Howell Raines, the former editor of The New York Times who left after the most embarrassing journalistic scandal in its history, has launched an attack on the paper's culture of "complacency and self-satisfaction." Contradicting reports that he had quit the most powerful job in American journalism, Raines made it clear on Saturday that he was fired after becoming a political liability.
In his first public comments since leaving the paper last month, Raines mounted a strong defense of his management style and suggested he had been a casualty of an ideological war over the direction of the paper.
"We were on a carefully planned march ... In the course of that march we stepped on a land mine ... a land mine called Jayson Blair," he said.
Blair was the junior reporter who left the Times a month before Raines' departure, after it emerged that many of his stories were either invented or plagiarized from other newspapers. The Times printed a 14,000-word front-page story detailing his transgressions.
Instead of dampening the scandal, this unprecedented mea culpa led to the Times being widely ridiculed and provoked open revolt by some staff against his editorship. Critics claimed he was arrogant, dictatorial and operated a "star system" that rewarded his favorites -- charges that Raines denied during an interview broadcast on national television.
"I do want to say, having known every person who has ever held the title of executive editor ... extending up to myself, that humility and modesty are not adjectives that leap to mind with anyone in that group," he said. "We should all strive for inner humility, but it's a job that draws assertive people."

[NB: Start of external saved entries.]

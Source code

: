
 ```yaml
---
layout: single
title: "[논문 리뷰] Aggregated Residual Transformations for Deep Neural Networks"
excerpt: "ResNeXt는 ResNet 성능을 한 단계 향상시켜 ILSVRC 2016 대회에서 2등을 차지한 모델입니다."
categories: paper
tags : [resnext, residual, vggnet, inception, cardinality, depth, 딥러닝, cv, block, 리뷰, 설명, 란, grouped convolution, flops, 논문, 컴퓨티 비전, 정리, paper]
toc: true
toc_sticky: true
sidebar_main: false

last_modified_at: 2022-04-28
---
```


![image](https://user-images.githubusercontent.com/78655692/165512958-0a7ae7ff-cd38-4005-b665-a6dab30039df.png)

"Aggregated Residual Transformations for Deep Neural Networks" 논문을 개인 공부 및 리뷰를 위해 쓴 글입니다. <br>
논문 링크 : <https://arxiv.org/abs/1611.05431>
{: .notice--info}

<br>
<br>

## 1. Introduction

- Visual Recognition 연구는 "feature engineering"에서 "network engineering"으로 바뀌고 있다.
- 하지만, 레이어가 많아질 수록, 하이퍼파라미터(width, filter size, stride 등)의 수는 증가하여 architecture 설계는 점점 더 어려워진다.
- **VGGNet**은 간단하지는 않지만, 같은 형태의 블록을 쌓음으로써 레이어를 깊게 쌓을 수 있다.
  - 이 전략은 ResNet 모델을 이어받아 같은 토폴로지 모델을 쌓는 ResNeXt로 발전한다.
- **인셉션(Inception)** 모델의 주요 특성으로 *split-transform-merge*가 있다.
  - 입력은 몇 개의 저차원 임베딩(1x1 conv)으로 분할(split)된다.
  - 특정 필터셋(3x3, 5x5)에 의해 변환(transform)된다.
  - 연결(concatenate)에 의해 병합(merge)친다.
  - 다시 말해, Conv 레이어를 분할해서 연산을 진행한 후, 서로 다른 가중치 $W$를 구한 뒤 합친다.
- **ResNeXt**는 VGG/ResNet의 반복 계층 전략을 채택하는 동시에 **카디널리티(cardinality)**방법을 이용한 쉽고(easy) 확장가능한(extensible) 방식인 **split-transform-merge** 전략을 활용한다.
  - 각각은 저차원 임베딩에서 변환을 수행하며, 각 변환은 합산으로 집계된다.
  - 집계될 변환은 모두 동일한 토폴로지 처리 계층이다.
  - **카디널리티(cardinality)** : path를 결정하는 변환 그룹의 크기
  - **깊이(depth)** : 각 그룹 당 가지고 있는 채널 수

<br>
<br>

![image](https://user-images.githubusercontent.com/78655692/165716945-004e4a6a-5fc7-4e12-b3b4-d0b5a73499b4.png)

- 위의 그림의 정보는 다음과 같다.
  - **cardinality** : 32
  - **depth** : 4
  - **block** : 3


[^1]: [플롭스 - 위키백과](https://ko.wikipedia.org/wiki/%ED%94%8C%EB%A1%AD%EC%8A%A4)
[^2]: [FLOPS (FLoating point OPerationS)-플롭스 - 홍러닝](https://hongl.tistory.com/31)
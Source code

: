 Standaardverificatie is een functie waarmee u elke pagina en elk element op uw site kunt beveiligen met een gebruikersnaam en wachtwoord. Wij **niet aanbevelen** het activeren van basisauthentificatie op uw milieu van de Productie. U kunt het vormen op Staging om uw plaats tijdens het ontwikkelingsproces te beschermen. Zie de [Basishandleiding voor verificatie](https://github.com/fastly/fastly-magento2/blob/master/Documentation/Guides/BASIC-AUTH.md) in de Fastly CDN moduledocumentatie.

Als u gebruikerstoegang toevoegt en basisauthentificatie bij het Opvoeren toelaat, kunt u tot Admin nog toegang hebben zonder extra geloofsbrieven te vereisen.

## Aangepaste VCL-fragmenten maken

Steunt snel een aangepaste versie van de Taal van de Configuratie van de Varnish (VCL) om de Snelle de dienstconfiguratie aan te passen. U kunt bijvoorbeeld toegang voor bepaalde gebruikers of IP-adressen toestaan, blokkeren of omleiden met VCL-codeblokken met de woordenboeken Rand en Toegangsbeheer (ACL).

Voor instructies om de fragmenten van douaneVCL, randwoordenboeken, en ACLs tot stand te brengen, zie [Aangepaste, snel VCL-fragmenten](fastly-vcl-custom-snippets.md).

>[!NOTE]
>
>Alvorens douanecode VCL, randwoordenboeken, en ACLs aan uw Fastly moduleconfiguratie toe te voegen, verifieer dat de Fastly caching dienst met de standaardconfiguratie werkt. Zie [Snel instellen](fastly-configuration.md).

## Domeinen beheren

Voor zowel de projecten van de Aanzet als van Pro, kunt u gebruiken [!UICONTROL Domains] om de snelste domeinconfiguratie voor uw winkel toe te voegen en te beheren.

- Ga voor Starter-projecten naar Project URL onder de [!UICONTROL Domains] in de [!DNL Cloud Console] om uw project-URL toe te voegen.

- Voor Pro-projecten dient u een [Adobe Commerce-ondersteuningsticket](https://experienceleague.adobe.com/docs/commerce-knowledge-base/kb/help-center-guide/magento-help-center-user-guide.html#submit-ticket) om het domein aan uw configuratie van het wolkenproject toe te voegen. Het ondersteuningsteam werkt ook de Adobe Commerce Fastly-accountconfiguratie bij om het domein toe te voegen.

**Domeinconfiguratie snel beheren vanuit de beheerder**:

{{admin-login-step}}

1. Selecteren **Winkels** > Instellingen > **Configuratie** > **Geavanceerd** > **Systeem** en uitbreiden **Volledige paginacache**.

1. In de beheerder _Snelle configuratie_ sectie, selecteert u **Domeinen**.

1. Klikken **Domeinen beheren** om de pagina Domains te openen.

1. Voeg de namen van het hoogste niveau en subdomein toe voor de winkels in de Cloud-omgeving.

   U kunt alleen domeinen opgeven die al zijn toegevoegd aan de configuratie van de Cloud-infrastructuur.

Raines said that when he became editor -- six days before the Sept. 11 attacks on the World Trade Center -- he had set himself the task of changing the culture of complacency at the Times with a culture of competitiveness. The paper, he said, had "never been out-thought, but we had been out-worked."
He made a series of similarly combative remarks about the Times' old-boy network and the conservatism shown by some of its journalists when faced with change, though he conceded that he had put too much pressure on some members of his staff.
"I worked them too hard and didn't rest them enough. And also, in terms of the culture of the Times newsroom, I moved the newsroom too far too fast. That was a mistake on my part."